# Exercise inputs:
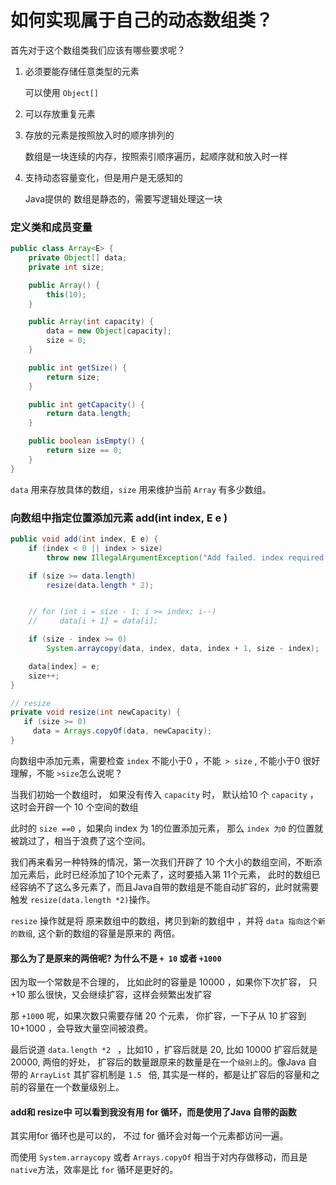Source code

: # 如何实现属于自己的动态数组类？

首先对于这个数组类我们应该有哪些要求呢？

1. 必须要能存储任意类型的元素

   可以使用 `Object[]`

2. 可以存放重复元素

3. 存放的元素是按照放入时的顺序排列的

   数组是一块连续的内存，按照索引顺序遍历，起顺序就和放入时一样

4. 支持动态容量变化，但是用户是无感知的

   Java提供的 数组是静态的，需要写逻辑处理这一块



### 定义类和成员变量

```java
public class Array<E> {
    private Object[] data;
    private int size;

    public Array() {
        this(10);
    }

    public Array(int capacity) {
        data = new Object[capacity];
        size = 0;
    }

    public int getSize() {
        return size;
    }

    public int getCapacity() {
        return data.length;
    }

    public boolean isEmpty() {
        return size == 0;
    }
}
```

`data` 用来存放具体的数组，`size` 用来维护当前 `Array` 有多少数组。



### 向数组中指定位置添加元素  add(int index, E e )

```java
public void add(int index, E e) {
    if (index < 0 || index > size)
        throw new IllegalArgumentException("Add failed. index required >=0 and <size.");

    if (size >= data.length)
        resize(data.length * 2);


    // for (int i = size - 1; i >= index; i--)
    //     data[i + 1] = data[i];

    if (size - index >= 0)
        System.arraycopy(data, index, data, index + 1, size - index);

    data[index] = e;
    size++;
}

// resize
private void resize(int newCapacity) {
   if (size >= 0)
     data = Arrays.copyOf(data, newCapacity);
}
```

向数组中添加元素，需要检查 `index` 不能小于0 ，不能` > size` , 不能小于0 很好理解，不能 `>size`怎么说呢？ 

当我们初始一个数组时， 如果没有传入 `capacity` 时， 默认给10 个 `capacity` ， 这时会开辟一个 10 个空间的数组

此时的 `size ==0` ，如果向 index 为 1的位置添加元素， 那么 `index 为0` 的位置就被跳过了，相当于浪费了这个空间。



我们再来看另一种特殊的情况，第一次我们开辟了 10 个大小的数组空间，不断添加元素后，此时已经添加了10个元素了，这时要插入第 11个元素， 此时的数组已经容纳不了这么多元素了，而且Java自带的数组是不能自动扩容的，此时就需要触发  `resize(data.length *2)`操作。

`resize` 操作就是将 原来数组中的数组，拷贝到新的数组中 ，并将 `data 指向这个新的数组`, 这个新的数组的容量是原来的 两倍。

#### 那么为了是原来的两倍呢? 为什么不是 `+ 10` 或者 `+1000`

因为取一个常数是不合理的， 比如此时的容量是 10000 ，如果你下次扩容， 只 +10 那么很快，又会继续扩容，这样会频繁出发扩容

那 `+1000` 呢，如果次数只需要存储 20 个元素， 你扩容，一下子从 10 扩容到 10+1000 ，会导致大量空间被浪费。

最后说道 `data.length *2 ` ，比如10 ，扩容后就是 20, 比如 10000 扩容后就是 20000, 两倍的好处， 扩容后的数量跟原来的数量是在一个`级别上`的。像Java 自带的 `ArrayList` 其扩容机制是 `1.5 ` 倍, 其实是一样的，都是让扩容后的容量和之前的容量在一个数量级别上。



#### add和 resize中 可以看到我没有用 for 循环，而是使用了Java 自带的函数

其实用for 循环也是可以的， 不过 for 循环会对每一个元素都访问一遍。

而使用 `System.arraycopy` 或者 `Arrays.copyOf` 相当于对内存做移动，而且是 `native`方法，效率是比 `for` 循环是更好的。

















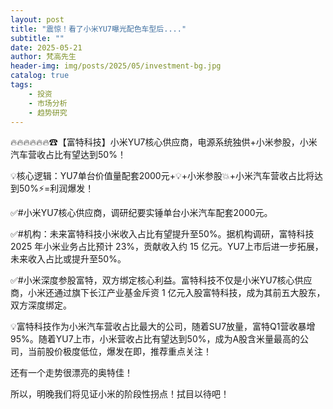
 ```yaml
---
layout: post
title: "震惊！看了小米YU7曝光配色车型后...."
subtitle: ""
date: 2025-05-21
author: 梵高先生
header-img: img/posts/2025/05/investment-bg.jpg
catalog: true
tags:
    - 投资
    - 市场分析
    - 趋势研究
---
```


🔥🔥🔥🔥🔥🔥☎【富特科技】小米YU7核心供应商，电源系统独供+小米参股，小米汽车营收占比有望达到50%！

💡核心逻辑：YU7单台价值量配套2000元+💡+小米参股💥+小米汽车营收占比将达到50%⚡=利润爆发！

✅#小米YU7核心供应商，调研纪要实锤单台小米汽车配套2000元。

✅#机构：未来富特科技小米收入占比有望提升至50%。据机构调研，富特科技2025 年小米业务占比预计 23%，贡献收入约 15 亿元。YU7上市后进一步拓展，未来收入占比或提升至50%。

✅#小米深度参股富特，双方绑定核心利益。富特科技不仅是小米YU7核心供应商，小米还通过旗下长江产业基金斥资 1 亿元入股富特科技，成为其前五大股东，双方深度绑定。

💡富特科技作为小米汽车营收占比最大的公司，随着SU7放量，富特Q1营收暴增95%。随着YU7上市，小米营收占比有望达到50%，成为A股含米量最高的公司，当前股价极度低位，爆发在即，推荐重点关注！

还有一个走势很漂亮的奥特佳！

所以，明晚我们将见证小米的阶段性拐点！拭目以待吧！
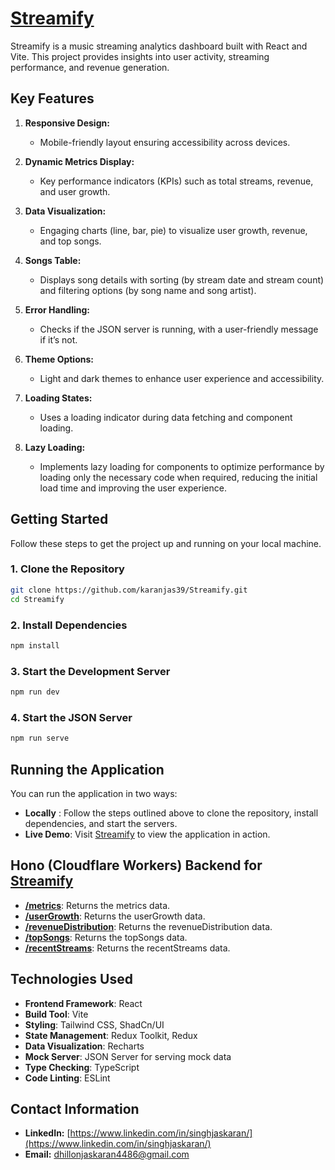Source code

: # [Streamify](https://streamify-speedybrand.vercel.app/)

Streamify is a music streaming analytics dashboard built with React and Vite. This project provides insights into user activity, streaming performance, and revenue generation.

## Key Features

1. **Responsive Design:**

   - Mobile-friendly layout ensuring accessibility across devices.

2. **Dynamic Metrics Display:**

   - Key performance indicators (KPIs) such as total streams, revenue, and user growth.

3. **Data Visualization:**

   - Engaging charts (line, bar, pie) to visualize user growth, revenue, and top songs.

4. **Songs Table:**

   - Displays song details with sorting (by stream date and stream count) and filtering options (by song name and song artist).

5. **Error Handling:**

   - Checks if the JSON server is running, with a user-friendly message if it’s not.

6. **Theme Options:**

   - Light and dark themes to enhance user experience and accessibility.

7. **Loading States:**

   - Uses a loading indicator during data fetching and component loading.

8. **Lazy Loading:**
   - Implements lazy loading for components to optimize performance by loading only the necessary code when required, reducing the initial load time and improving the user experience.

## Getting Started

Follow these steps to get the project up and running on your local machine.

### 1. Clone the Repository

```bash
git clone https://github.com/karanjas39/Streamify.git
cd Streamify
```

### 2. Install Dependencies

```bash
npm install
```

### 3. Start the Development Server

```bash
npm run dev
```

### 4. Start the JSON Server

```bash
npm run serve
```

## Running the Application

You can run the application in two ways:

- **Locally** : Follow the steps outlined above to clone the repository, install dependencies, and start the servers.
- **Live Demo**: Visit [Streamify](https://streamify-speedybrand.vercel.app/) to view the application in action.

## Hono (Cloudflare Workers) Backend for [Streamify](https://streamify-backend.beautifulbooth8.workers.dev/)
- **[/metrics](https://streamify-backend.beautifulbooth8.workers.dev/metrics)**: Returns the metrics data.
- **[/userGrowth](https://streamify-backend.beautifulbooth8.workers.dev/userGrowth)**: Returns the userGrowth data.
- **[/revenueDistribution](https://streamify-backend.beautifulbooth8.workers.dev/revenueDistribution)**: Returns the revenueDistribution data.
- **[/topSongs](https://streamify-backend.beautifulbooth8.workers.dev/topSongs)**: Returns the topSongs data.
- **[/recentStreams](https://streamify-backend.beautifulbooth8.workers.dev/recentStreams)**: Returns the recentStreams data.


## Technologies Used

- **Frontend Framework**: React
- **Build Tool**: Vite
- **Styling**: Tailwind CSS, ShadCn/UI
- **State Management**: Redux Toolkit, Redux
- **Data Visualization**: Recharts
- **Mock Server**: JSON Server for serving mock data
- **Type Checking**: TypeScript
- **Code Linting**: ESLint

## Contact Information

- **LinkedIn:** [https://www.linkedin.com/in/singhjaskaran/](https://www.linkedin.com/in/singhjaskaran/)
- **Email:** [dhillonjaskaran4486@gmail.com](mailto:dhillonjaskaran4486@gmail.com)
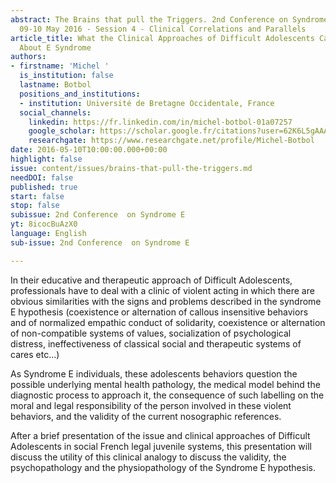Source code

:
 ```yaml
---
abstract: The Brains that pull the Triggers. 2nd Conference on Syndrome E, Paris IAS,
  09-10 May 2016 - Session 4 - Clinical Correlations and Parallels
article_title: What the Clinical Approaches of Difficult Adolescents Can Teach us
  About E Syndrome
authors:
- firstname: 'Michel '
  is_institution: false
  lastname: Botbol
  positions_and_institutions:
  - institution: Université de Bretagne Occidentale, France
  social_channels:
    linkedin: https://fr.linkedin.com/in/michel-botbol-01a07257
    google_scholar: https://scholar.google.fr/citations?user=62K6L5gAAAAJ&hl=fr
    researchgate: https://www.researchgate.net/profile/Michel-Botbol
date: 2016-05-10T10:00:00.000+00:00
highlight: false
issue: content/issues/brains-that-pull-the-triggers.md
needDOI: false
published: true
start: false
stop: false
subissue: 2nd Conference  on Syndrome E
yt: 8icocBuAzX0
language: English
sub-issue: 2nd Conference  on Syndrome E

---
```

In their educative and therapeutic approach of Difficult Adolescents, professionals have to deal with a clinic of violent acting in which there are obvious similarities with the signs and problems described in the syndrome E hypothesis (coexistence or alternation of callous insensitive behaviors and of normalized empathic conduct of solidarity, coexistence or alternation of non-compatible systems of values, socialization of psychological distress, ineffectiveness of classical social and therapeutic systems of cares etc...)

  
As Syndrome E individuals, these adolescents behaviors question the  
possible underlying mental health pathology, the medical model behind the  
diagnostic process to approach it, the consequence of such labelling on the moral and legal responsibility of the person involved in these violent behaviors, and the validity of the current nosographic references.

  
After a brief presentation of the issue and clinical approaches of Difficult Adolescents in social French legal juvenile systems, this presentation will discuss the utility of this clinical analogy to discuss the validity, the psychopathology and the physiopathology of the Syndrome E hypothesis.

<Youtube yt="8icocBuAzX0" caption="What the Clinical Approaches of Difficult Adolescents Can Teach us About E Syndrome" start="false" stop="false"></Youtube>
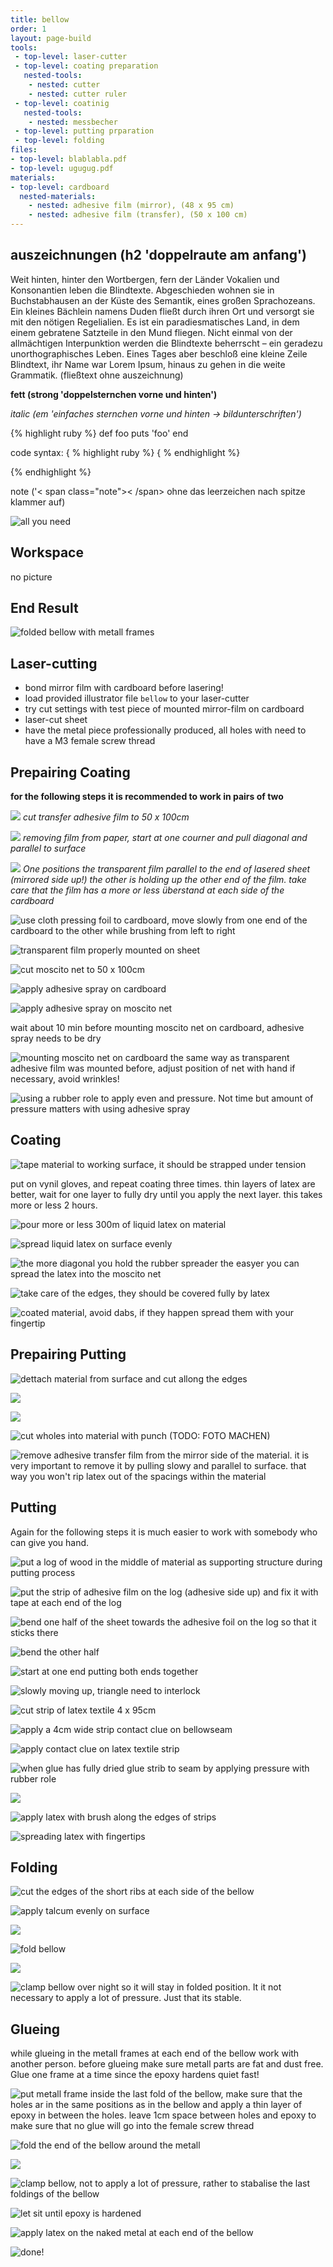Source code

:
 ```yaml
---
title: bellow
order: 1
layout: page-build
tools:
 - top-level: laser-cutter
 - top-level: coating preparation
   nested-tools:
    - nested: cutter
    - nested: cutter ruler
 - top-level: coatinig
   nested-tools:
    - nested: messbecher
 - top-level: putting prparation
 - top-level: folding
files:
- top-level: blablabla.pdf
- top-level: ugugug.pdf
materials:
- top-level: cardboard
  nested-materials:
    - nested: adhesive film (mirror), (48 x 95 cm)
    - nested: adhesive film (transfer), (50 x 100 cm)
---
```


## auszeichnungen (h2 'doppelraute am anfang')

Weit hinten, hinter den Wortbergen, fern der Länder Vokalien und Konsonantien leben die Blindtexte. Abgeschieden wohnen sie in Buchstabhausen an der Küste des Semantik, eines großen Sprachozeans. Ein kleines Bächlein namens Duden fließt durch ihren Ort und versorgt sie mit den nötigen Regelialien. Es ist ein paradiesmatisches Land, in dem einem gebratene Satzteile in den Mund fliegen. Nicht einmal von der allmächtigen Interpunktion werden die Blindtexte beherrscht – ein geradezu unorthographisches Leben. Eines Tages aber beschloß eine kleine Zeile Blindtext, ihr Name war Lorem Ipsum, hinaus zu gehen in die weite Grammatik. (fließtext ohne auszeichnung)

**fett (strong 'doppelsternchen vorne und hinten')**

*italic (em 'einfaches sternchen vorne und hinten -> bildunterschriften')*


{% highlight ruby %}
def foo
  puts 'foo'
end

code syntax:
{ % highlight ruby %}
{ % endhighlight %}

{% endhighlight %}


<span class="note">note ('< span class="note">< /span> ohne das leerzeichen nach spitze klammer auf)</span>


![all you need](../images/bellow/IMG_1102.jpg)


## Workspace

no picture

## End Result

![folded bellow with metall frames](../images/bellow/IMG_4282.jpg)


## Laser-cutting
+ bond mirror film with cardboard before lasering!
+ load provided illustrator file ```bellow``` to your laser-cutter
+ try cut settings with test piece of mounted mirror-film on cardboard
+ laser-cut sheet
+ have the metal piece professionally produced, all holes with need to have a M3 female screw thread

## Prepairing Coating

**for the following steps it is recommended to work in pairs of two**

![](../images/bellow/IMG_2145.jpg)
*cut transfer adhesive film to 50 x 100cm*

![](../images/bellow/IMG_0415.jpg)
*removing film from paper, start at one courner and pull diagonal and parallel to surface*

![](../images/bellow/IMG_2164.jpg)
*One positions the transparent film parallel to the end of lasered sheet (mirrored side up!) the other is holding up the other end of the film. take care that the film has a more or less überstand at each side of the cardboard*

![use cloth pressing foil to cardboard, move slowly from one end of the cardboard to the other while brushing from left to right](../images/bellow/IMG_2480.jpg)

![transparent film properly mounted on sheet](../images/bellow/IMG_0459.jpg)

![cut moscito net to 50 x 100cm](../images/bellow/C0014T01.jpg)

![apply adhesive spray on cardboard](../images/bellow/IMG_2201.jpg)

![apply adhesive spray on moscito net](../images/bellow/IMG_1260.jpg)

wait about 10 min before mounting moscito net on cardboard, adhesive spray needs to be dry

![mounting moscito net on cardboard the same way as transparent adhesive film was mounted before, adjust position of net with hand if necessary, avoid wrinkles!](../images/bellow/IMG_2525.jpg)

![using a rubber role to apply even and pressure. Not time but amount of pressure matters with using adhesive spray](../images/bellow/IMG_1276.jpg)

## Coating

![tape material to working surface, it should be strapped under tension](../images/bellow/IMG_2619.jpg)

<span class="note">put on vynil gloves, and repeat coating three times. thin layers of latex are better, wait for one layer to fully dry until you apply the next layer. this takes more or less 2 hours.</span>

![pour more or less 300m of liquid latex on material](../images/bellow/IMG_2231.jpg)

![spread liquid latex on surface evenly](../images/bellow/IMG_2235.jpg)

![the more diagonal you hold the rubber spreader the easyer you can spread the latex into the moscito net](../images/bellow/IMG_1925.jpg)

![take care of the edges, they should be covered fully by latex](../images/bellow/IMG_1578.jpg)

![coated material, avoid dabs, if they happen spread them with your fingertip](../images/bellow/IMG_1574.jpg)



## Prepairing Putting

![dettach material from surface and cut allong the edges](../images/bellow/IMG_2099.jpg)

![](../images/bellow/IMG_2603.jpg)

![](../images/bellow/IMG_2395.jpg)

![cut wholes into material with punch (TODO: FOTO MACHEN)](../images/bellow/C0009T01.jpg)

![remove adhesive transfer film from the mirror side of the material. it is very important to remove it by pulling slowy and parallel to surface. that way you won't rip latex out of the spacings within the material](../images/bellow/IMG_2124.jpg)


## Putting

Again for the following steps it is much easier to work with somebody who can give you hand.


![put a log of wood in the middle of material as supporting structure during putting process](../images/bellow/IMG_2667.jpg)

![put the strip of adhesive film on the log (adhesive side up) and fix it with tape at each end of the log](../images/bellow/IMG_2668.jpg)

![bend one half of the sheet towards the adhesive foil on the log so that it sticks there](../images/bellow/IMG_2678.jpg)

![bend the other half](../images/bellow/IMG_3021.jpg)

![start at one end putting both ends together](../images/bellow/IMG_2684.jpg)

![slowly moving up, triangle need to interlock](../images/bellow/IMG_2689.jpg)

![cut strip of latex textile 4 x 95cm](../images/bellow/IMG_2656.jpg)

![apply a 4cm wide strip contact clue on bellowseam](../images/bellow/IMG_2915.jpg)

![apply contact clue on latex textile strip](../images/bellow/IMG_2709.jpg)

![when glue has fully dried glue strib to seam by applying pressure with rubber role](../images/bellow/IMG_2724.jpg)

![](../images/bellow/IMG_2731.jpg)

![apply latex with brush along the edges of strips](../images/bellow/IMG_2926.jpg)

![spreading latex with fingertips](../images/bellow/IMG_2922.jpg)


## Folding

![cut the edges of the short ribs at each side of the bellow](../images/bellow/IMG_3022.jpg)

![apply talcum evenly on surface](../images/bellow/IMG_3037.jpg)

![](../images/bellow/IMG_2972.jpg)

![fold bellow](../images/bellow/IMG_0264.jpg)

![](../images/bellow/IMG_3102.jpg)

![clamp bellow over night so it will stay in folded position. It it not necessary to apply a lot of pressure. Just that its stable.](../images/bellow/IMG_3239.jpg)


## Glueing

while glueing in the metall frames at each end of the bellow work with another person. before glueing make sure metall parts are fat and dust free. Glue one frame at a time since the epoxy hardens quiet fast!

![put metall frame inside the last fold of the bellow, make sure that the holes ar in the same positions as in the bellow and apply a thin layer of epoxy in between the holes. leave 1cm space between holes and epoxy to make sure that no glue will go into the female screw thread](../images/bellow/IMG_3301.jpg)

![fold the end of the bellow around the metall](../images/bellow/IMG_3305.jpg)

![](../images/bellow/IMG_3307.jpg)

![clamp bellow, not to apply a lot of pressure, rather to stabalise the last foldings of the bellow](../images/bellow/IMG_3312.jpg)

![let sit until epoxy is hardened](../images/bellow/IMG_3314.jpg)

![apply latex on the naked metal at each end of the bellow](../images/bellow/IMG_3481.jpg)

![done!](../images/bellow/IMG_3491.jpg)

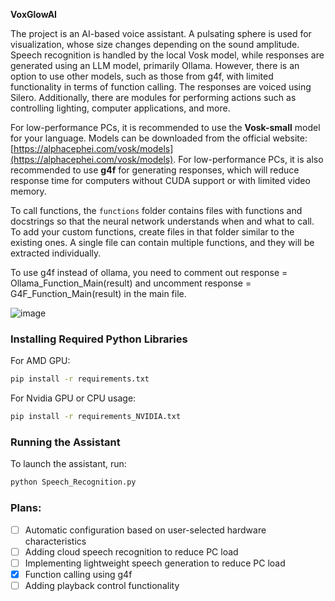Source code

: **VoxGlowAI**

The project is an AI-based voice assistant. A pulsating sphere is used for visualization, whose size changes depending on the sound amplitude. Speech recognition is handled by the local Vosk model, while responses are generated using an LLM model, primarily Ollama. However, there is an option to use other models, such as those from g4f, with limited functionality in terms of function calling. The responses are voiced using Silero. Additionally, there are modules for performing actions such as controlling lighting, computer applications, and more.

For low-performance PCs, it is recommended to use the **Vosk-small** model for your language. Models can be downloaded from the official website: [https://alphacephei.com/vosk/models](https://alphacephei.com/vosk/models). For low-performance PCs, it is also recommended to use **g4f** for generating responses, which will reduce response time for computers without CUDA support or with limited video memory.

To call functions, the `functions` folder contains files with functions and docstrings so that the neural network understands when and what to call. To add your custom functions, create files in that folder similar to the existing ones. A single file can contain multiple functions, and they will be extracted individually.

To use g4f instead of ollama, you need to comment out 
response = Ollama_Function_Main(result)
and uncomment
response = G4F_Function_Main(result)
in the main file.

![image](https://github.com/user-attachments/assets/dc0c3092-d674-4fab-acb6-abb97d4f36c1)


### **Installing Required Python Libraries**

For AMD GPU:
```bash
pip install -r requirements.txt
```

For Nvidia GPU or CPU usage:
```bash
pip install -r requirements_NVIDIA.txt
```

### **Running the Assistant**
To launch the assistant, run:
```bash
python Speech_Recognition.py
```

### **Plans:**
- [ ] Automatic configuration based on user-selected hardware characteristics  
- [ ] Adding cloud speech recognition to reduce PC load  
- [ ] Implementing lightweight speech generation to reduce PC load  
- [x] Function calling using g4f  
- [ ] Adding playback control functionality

# Exercise aim:
Copy out, exactly and alone, the lines of the entries above between the ones holding "left to right](../images/bellow/IMG_2480.jpg)" and "## Prepairing Putting", inclusive.

# Solution:
![use cloth pressing foil to cardboard, move slowly from one end of the cardboard to the other while brushing from left to right](../images/bellow/IMG_2480.jpg)

![transparent film properly mounted on sheet](../images/bellow/IMG_0459.jpg)

![cut moscito net to 50 x 100cm](../images/bellow/C0014T01.jpg)

![apply adhesive spray on cardboard](../images/bellow/IMG_2201.jpg)

![apply adhesive spray on moscito net](../images/bellow/IMG_1260.jpg)

wait about 10 min before mounting moscito net on cardboard, adhesive spray needs to be dry

![mounting moscito net on cardboard the same way as transparent adhesive film was mounted before, adjust position of net with hand if necessary, avoid wrinkles!](../images/bellow/IMG_2525.jpg)

![using a rubber role to apply even and pressure. Not time but amount of pressure matters with using adhesive spray](../images/bellow/IMG_1276.jpg)

## Coating

![tape material to working surface, it should be strapped under tension](../images/bellow/IMG_2619.jpg)

<span class="note">put on vynil gloves, and repeat coating three times. thin layers of latex are better, wait for one layer to fully dry until you apply the next layer. this takes more or less 2 hours.</span>

![pour more or less 300m of liquid latex on material](../images/bellow/IMG_2231.jpg)

![spread liquid latex on surface evenly](../images/bellow/IMG_2235.jpg)

![the more diagonal you hold the rubber spreader the easyer you can spread the latex into the moscito net](../images/bellow/IMG_1925.jpg)

![take care of the edges, they should be covered fully by latex](../images/bellow/IMG_1578.jpg)

![coated material, avoid dabs, if they happen spread them with your fingertip](../images/bellow/IMG_1574.jpg)



## Prepairing Putting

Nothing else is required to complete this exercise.